—In consolidated neglect proceedings pursuant to Family Court Act article 10, the parents appeal, as limited by their brief, from so much of an order of the Family Court, Suffolk County (Trainor, J.), entered March 27, 1997, as, after a hearing, denied their application pursuant to Family Court Act § 1028 for the return of their children and continued the children’s temporary removal from their home.
Ordered that the order is affirmed insofar as appealed from, without costs or disbursements.
The parents’ appeal from so much of the order as continued the temporary removal of the children from their home would ordinarily have to be dismissed as academic because the children were subsequently returned to their home. Any corrective measures which this Court might take with respect to the placement of the children would have no practical effect (see, Matter of New York City Dept. of Social Servs. [Kalisha A.] v Diognes T., 208 AD2d 844). However, the underlying finding that there would have been imminent risk to the children’s life or health in the event they were returned to the parents at the time the order was made constitutes a “permanent and significant stigma” which “might indirectly affect the [parents’] status in potential future proceedings” (Matter of H. Children, 156 AD2d 520). Accordingly, the appeal is not academic.
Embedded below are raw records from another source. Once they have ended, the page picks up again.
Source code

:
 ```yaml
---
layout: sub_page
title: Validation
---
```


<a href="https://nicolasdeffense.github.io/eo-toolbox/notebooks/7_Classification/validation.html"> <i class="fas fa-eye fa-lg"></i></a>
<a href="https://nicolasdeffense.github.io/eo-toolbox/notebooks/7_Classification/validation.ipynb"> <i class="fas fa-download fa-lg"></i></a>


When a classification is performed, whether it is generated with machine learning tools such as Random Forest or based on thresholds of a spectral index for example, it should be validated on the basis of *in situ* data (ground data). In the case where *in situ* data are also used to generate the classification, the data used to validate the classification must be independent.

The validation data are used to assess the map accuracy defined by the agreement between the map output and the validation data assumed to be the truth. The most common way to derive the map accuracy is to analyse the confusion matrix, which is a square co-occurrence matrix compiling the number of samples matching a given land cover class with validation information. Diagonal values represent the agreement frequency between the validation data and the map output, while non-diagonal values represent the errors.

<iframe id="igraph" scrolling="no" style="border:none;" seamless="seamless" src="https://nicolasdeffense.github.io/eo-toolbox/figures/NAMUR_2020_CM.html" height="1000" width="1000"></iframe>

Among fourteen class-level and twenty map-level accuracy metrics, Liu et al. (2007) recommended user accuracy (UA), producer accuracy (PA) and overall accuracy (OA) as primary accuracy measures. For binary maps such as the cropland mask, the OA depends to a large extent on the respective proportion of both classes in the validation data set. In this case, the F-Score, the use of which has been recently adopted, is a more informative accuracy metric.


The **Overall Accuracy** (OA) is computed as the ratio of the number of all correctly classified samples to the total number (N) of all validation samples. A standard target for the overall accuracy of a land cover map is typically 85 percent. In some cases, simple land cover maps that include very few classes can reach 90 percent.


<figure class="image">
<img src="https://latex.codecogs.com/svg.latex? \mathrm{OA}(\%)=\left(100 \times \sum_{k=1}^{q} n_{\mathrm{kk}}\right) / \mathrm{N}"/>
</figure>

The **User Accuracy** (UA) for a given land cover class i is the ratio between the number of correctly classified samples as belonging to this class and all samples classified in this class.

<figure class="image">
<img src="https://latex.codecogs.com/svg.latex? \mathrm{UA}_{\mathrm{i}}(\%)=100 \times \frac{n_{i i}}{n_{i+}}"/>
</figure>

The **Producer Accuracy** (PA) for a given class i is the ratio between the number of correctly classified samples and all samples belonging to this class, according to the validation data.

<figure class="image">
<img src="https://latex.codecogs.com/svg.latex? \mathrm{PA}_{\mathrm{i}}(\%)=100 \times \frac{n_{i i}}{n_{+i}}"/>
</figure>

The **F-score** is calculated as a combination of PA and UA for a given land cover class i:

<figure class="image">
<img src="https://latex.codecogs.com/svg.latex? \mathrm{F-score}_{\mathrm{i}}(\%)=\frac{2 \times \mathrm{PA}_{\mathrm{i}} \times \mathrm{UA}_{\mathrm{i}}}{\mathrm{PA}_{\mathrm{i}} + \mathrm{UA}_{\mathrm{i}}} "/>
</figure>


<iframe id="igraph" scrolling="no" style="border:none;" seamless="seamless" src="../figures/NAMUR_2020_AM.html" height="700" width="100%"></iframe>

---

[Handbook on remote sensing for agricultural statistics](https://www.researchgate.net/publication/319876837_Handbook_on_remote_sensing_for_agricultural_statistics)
Turning to the merits, we find that the evidence adduced at the hearing established that returning the children to the parents in March 1997 would have presented an imminent risk *541to their life or health (see, Family Ct Act § 1028). In particular, the evidence showed that the mother was suffering from Munchausen Syndrome by Proxy which caused her to fabricate symptoms of apnea in her infant son and subject him to unnecessary medical treatment (see, Matter of Suffolk County Dept. of Social Servs. [Aaron S.], 215 AD2d 395). After the mother completed a court-ordered psychiatric evaluation and several months of therapy, the Family Court determined that the temporary removal of the children was no longer necessary. Inasmuch as the Family Court had the advantage of viewing the witnesses and weighing their credibility, its determination is entitled to great deference on appeal and will not be disturbed (see, Matter of Tami G., 209 AD2d 869, 870). Pizzuto, J. P., Joy, Friedmann and Florio, JJ., concur.